▸ EXERCISE PROMPT
Return verbatim all lines from the first one in the records to the line with "- **Parameters:**", both ends kept.

----- SOURCE DATA -----

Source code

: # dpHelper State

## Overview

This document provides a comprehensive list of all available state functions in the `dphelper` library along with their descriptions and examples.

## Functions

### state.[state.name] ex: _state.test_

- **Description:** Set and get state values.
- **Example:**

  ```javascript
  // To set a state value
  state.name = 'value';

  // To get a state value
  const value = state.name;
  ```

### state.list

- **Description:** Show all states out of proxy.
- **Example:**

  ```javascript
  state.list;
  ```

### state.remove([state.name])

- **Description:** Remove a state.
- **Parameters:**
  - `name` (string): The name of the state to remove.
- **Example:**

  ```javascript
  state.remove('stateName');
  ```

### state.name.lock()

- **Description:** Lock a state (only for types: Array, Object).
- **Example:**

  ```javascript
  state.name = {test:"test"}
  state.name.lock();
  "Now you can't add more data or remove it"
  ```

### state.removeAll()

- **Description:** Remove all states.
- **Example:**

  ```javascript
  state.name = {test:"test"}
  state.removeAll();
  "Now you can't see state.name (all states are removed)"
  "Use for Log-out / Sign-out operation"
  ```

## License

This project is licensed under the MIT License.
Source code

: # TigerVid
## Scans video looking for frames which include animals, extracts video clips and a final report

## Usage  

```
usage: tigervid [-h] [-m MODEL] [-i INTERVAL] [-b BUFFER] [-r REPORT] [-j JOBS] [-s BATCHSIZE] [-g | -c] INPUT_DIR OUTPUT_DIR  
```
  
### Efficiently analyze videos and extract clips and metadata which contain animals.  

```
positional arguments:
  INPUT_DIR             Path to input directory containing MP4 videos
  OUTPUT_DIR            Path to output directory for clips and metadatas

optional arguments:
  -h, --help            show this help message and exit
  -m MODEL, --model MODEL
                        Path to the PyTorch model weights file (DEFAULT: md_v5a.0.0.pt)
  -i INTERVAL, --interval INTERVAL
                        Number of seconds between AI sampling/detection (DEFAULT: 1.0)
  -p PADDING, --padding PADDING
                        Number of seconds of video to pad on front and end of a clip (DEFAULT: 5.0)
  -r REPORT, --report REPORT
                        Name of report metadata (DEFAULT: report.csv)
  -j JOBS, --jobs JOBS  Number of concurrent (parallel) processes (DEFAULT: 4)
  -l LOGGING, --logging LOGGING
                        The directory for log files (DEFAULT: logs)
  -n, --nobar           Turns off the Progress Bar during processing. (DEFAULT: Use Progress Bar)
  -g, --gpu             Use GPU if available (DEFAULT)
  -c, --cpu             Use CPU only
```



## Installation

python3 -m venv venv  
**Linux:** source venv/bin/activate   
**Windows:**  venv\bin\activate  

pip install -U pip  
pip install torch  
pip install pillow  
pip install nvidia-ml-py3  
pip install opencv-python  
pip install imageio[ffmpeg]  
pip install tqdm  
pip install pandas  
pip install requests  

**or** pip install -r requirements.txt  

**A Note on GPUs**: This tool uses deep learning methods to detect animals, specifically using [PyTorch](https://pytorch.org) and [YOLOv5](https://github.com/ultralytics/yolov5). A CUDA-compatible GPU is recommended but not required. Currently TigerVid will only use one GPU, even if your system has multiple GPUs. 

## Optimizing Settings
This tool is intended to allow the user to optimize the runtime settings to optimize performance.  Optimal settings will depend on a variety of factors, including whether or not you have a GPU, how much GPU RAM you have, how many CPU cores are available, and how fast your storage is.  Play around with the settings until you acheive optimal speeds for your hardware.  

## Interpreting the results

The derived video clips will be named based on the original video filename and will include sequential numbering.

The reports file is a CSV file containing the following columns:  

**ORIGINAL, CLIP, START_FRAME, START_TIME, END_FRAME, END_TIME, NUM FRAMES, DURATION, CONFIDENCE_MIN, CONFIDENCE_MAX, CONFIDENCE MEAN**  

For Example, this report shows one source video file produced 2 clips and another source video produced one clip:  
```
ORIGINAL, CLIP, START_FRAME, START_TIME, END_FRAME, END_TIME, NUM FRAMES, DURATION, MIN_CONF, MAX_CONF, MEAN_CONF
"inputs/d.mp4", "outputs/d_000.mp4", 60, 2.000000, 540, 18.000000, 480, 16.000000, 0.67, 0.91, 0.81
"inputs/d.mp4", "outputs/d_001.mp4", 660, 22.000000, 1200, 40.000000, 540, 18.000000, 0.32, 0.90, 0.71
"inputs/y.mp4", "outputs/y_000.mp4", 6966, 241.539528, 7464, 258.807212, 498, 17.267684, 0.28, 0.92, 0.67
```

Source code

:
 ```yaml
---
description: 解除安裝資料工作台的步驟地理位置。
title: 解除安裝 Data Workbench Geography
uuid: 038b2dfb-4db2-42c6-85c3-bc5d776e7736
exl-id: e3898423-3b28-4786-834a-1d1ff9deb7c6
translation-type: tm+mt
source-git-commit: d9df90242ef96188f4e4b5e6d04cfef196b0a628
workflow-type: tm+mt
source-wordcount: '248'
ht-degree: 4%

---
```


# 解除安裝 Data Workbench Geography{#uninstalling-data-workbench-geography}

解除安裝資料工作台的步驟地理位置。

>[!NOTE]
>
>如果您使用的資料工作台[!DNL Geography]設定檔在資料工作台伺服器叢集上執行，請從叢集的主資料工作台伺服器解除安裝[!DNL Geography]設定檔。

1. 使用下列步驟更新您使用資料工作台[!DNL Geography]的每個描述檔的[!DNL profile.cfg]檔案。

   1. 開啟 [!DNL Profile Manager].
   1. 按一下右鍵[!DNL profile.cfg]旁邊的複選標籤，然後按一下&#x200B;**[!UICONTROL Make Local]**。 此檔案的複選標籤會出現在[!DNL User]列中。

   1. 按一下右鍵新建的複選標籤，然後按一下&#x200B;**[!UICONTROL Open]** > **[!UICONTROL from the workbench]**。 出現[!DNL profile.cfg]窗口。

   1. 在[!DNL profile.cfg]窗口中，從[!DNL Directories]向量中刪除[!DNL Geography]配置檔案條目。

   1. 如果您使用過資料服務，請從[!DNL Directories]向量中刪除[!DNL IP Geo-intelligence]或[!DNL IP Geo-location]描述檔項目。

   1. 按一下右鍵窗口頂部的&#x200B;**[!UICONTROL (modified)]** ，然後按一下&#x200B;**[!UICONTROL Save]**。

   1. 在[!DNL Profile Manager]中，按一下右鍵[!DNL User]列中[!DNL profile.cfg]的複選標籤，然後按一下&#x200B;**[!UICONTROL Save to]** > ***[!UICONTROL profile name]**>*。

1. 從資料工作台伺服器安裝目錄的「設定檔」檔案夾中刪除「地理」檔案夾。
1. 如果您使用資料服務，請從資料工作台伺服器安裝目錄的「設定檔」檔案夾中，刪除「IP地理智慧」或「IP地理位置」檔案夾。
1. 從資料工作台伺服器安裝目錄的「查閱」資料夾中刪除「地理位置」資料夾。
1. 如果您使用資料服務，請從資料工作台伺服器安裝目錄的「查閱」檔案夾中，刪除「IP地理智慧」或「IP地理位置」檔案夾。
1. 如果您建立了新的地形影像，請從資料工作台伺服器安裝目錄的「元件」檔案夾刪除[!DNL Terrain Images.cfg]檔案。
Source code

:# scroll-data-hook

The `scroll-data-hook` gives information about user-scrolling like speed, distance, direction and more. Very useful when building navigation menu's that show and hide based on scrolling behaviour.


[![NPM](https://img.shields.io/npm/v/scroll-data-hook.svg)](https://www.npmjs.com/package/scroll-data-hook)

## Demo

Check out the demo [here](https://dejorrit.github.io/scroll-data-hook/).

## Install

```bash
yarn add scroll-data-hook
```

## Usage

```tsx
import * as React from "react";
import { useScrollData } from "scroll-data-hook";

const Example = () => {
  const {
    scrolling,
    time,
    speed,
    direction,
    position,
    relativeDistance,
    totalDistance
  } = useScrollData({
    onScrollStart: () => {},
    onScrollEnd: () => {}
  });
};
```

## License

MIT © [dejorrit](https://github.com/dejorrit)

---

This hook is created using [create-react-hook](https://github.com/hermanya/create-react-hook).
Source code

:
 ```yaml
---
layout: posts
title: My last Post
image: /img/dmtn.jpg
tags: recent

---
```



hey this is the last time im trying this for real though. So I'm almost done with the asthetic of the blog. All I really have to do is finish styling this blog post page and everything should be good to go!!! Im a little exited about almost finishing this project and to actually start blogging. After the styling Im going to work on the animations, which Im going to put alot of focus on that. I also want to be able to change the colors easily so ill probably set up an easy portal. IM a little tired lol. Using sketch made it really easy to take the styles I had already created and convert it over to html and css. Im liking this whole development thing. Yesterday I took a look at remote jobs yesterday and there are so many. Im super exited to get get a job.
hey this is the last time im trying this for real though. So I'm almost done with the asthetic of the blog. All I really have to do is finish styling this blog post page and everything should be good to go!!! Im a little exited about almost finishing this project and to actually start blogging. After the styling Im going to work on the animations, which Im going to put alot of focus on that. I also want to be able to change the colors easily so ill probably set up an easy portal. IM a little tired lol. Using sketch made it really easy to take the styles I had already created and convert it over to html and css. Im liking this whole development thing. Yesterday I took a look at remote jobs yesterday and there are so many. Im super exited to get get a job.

-----

▸ RESULT FOR THIS TASK
Source code

: # dpHelper State

## Overview

This document provides a comprehensive list of all available state functions in the `dphelper` library along with their descriptions and examples.

## Functions

### state.[state.name] ex: _state.test_

- **Description:** Set and get state values.
- **Example:**

  ```javascript
  // To set a state value
  state.name = 'value';

  // To get a state value
  const value = state.name;
  ```

### state.list

- **Description:** Show all states out of proxy.
- **Example:**

  ```javascript
  state.list;
  ```

### state.remove([state.name])

- **Description:** Remove a state.
- **Parameters:**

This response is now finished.